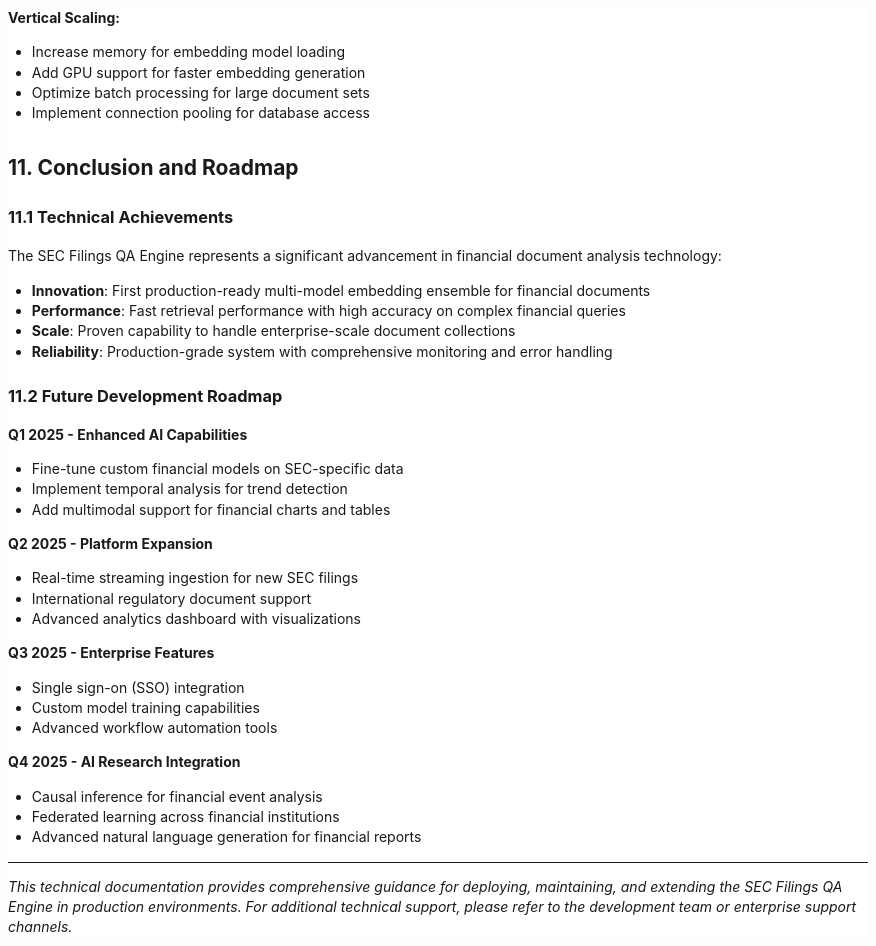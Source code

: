 **Vertical Scaling:**
- Increase memory for embedding model loading
- Add GPU support for faster embedding generation
- Optimize batch processing for large document sets
- Implement connection pooling for database access

## 11. Conclusion and Roadmap

### 11.1 Technical Achievements

The SEC Filings QA Engine represents a significant advancement in financial document analysis technology:

- **Innovation**: First production-ready multi-model embedding ensemble for financial documents
- **Performance**: Fast retrieval performance with high accuracy on complex financial queries
- **Scale**: Proven capability to handle enterprise-scale document collections
- **Reliability**: Production-grade system with comprehensive monitoring and error handling

### 11.2 Future Development Roadmap

**Q1 2025 - Enhanced AI Capabilities**
- Fine-tune custom financial models on SEC-specific data
- Implement temporal analysis for trend detection
- Add multimodal support for financial charts and tables

**Q2 2025 - Platform Expansion**
- Real-time streaming ingestion for new SEC filings
- International regulatory document support
- Advanced analytics dashboard with visualizations

**Q3 2025 - Enterprise Features**
- Single sign-on (SSO) integration
- Custom model training capabilities
- Advanced workflow automation tools

**Q4 2025 - AI Research Integration**
- Causal inference for financial event analysis
- Federated learning across financial institutions
- Advanced natural language generation for financial reports

---

*This technical documentation provides comprehensive guidance for deploying, maintaining, and extending the SEC Filings QA Engine in production environments. For additional technical support, please refer to the development team or enterprise support channels.*
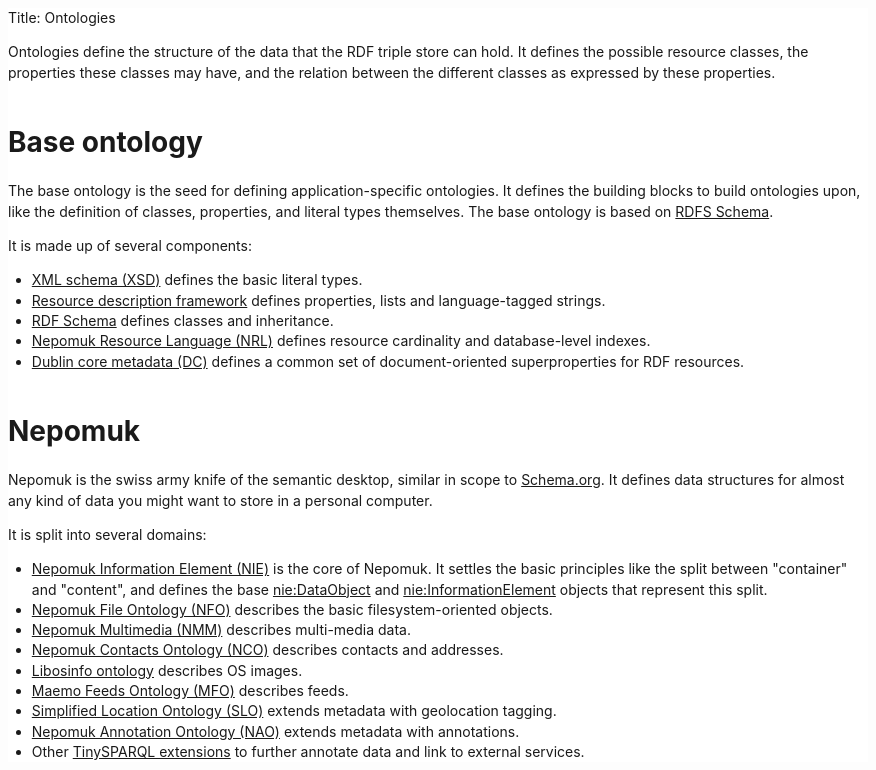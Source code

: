 Title: Ontologies

Ontologies define the structure of the data that the RDF triple store
can hold. It defines the possible resource classes,
the properties these classes may have, and the relation between
the different classes as expressed by these properties.

# Base ontology

The base ontology is the seed for defining application-specific
ontologies. It defines the building blocks to build ontologies
upon, like the definition of classes, properties, and literal
types themselves. The base ontology is based on
[RDFS Schema](https://www.w3.org/TR/rdf-schema/).

It is made up of several components:

- [XML schema (XSD)](xsd-ontology.html) defines the basic literal types.
- [Resource description framework](rdf-ontology.html) defines properties,
  lists and language-tagged strings.
- [RDF Schema](rdfs-ontology.html) defines classes and inheritance.
- [Nepomuk Resource Language (NRL)](nrl-ontology.html) defines resource
  cardinality and database-level indexes.
- [Dublin core metadata (DC)](dc-ontology.html) defines a common set of
  document-oriented superproperties for RDF resources.

# Nepomuk

Nepomuk is the swiss army knife of the semantic desktop, similar
in scope to [Schema.org](https://schema.org). It defines
data structures for almost any kind of data you might want to store
in a personal computer.

It is split into several domains:

- [Nepomuk Information Element (NIE)](nie-ontology.html) is the
  core of Nepomuk. It settles the basic principles like the split
  between "container" and "content", and defines the base
  [nie:DataObject](nie-ontology.html#nie:DataObject) and
  [nie:InformationElement](nie-ontology.html#nie:InformationElement) objects
  that represent this split.
- [Nepomuk File Ontology (NFO)](nfo-ontology.html) describes the basic
  filesystem-oriented objects.
- [Nepomuk Multimedia (NMM)](nmm-ontology.html) describes multi-media data.
- [Nepomuk Contacts Ontology (NCO)](nco-ontology.html) describes contacts and
  addresses.
- [Libosinfo ontology](osinfo-ontology.html) describes OS images.
- [Maemo Feeds Ontology (MFO)](mfo-ontology.html) describes feeds.
- [Simplified Location Ontology (SLO)](slo-ontology.html) extends metadata
  with geolocation tagging.
- [Nepomuk Annotation Ontology (NAO)](nao-ontology.html) extends metadata
  with annotations.
- Other [TinySPARQL extensions](tracker-ontology.html) to further annotate
  data and link to external services.
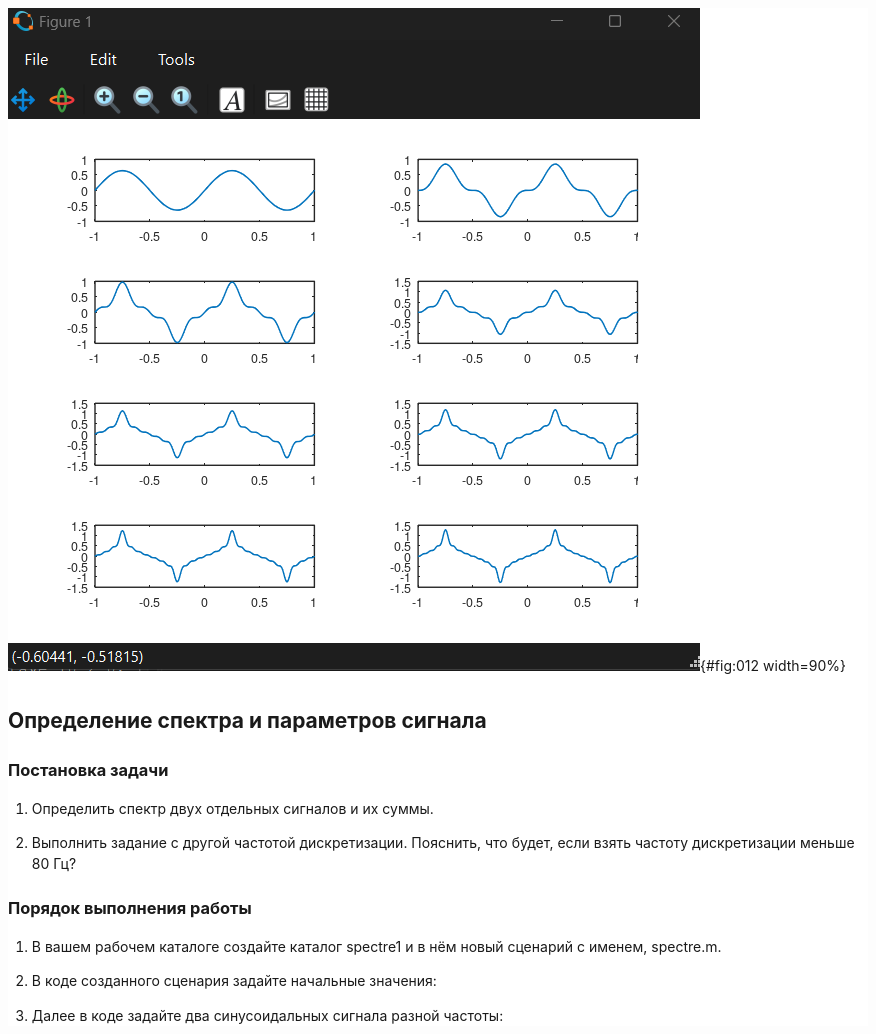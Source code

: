 ![График sin](image/12.png){#fig:012 width=90%}

## Определение спектра и параметров сигнала

### Постановка задачи

1. Определить спектр двух отдельных сигналов и их суммы.

2. Выполнить задание с другой частотой дискретизации. Пояснить, что будет, если взять частоту дискретизации меньше 80 Гц?

### Порядок выполнения работы

1. В вашем рабочем каталоге создайте каталог spectre1 и в нём новый сценарий с именем, spectre.m.

2. В коде созданного сценария задайте начальные значения:

3. Далее в коде задайте два синусоидальных сигнала разной частоты:
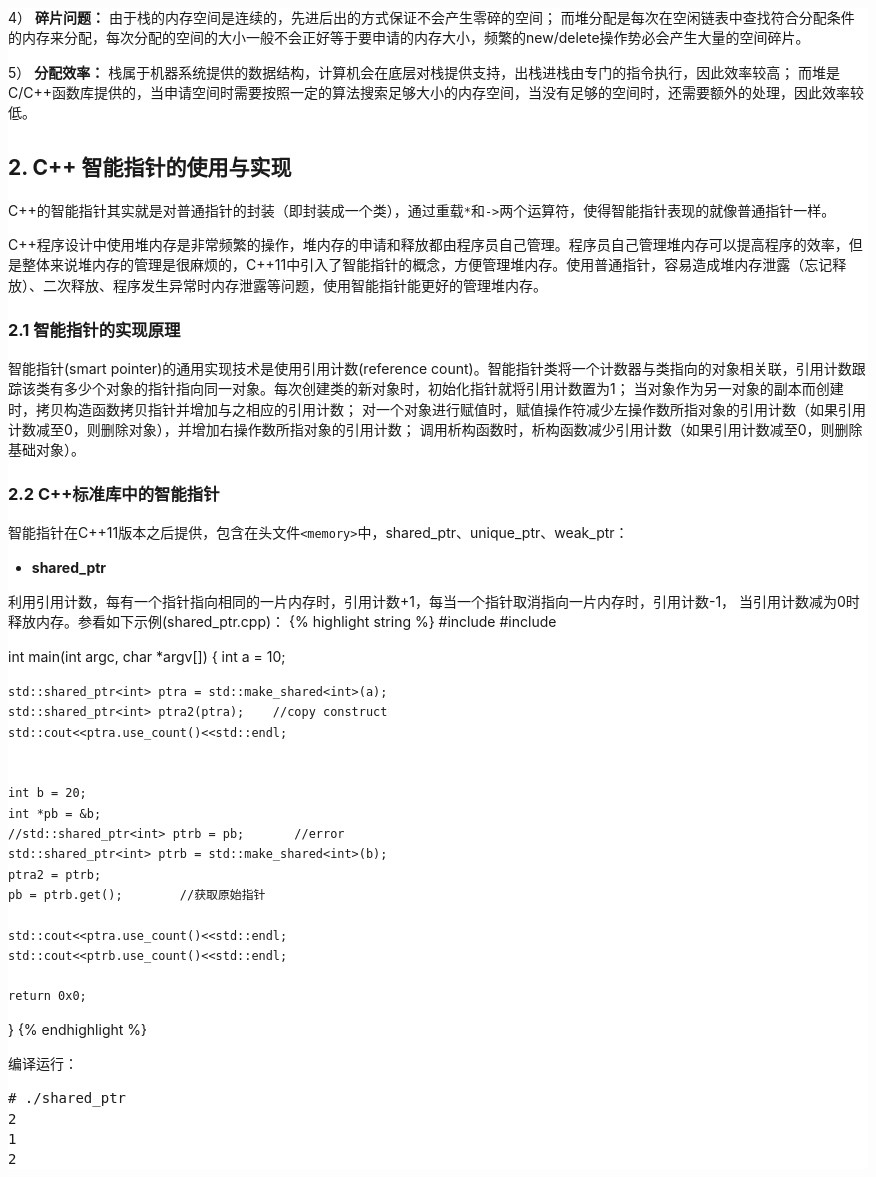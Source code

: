 4） **碎片问题：** 由于栈的内存空间是连续的，先进后出的方式保证不会产生零碎的空间； 而堆分配是每次在空闲链表中查找符合分配条件的内存来分配，每次分配的空间的大小一般不会正好等于要申请的内存大小，频繁的new/delete操作势必会产生大量的空间碎片。

5） **分配效率：** 栈属于机器系统提供的数据结构，计算机会在底层对栈提供支持，出栈进栈由专门的指令执行，因此效率较高； 而堆是C/C++函数库提供的，当申请空间时需要按照一定的算法搜索足够大小的内存空间，当没有足够的空间时，还需要额外的处理，因此效率较低。


## 2. C++ 智能指针的使用与实现

C++的智能指针其实就是对普通指针的封装（即封装成一个类），通过重载```*```和```->```两个运算符，使得智能指针表现的就像普通指针一样。

C++程序设计中使用堆内存是非常频繁的操作，堆内存的申请和释放都由程序员自己管理。程序员自己管理堆内存可以提高程序的效率，但是整体来说堆内存的管理是很麻烦的，C++11中引入了智能指针的概念，方便管理堆内存。使用普通指针，容易造成堆内存泄露（忘记释放）、二次释放、程序发生异常时内存泄露等问题，使用智能指针能更好的管理堆内存。


### 2.1 智能指针的实现原理
智能指针(smart pointer)的通用实现技术是使用引用计数(reference count)。智能指针类将一个计数器与类指向的对象相关联，引用计数跟踪该类有多少个对象的指针指向同一对象。每次创建类的新对象时，初始化指针就将引用计数置为1； 当对象作为另一对象的副本而创建时，拷贝构造函数拷贝指针并增加与之相应的引用计数； 对一个对象进行赋值时，赋值操作符减少左操作数所指对象的引用计数（如果引用计数减至0，则删除对象），并增加右操作数所指对象的引用计数； 调用析构函数时，析构函数减少引用计数（如果引用计数减至0，则删除基础对象）。


### 2.2 C++标准库中的智能指针
智能指针在C++11版本之后提供，包含在头文件```<memory>```中，shared_ptr、unique_ptr、weak_ptr：

* **shared_ptr**

利用引用计数，每有一个指针指向相同的一片内存时，引用计数+1，每当一个指针取消指向一片内存时，引用计数-1， 当引用计数减为0时释放内存。参看如下示例(shared_ptr.cpp)：
{% highlight string %}
#include <iostream>
#include <memory>


int main(int argc, char *argv[])
{
    int a = 10;

    std::shared_ptr<int> ptra = std::make_shared<int>(a);
    std::shared_ptr<int> ptra2(ptra);    //copy construct
    std::cout<<ptra.use_count()<<std::endl;


    int b = 20;
    int *pb = &b;
    //std::shared_ptr<int> ptrb = pb;       //error
    std::shared_ptr<int> ptrb = std::make_shared<int>(b);
    ptra2 = ptrb;
    pb = ptrb.get();        //获取原始指针

    std::cout<<ptra.use_count()<<std::endl;
    std::cout<<ptrb.use_count()<<std::endl;

    return 0x0;
}
{% endhighlight %}

编译运行：
<pre>
# ./shared_ptr 
2
1
2
</pre>
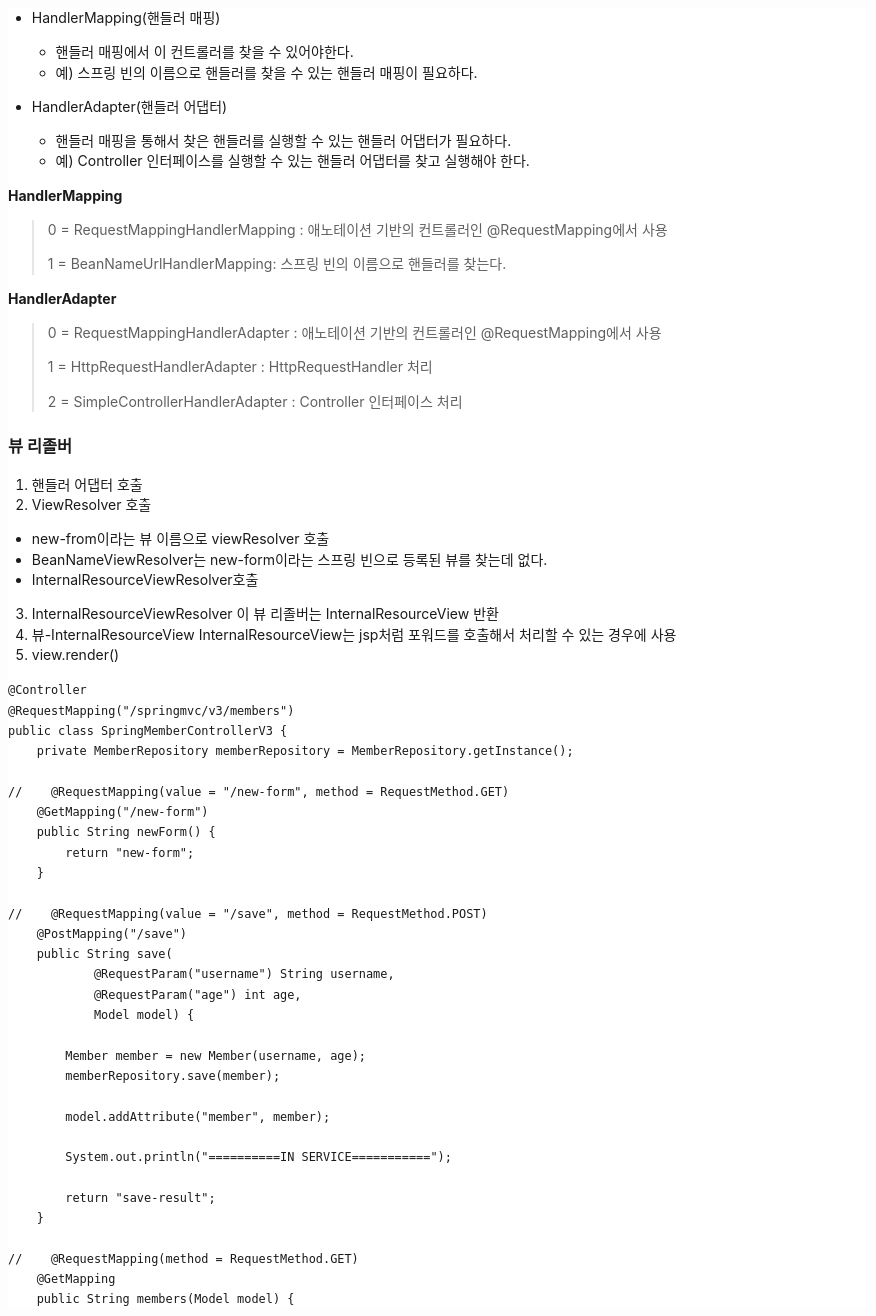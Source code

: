 - HandlerMapping(핸들러 매핑)
	- 핸들러 매핑에서 이 컨트롤러를 찾을 수 있어야한다.
	- 예) 스프링 빈의 이름으로 핸들러를 찾을 수 있는 핸들러 매핑이 필요하다.

- HandlerAdapter(핸들러 어댑터)
	- 핸들러 매핑을 통해서 찾은 핸들러를 실행할 수 있는 핸들러 어댑터가 필요하다.
	- 예) Controller 인터페이스를 실행할 수 있는 핸들러 어댑터를 찾고 실행해야 한다.

**HandlerMapping**
> 0 = RequestMappingHandlerMapping : 애노테이션 기반의 컨트롤러인 @RequestMapping에서 사용
> 
> 1 = BeanNameUrlHandlerMapping: 스프링 빈의 이름으로 핸들러를 찾는다.

**HandlerAdapter**
> 0 = RequestMappingHandlerAdapter : 애노테이션 기반의 컨트롤러인 @RequestMapping에서 사용
> 
> 1 = HttpRequestHandlerAdapter : HttpRequestHandler 처리
> 
> 2 = SimpleControllerHandlerAdapter : Controller 인터페이스 처리

### 뷰 리졸버

1. 핸들러 어댑터 호출
2. ViewResolver 호출
 - new-from이라는 뷰 이름으로 viewResolver 호출
 - BeanNameViewResolver는 new-form이라는 스프링 빈으로 등록된 뷰를 찾는데 없다.
 - InternalResourceViewResolver호출
3. InternalResourceViewResolver
이 뷰 리졸버는 InternalResourceView 반환
4. 뷰-InternalResourceView
InternalResourceView는 jsp처럼 포워드를 호출해서 처리할 수 있는 경우에 사용
5. view.render()


```
@Controller
@RequestMapping("/springmvc/v3/members")
public class SpringMemberControllerV3 {
    private MemberRepository memberRepository = MemberRepository.getInstance();

//    @RequestMapping(value = "/new-form", method = RequestMethod.GET)
    @GetMapping("/new-form")
    public String newForm() {
        return "new-form";
    }

//    @RequestMapping(value = "/save", method = RequestMethod.POST)
    @PostMapping("/save")
    public String save(
            @RequestParam("username") String username,
            @RequestParam("age") int age,
            Model model) {

        Member member = new Member(username, age);
        memberRepository.save(member);

        model.addAttribute("member", member);

        System.out.println("==========IN SERVICE===========");

        return "save-result";
    }

//    @RequestMapping(method = RequestMethod.GET)
    @GetMapping
    public String members(Model model) {
```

**Work to be completed**
Search the material for the word "value". Each line where it is found must be copied.

**Response to the exercise**
//    @RequestMapping(value = "/new-form", method = RequestMethod.GET)
//    @RequestMapping(value = "/save", method = RequestMethod.POST)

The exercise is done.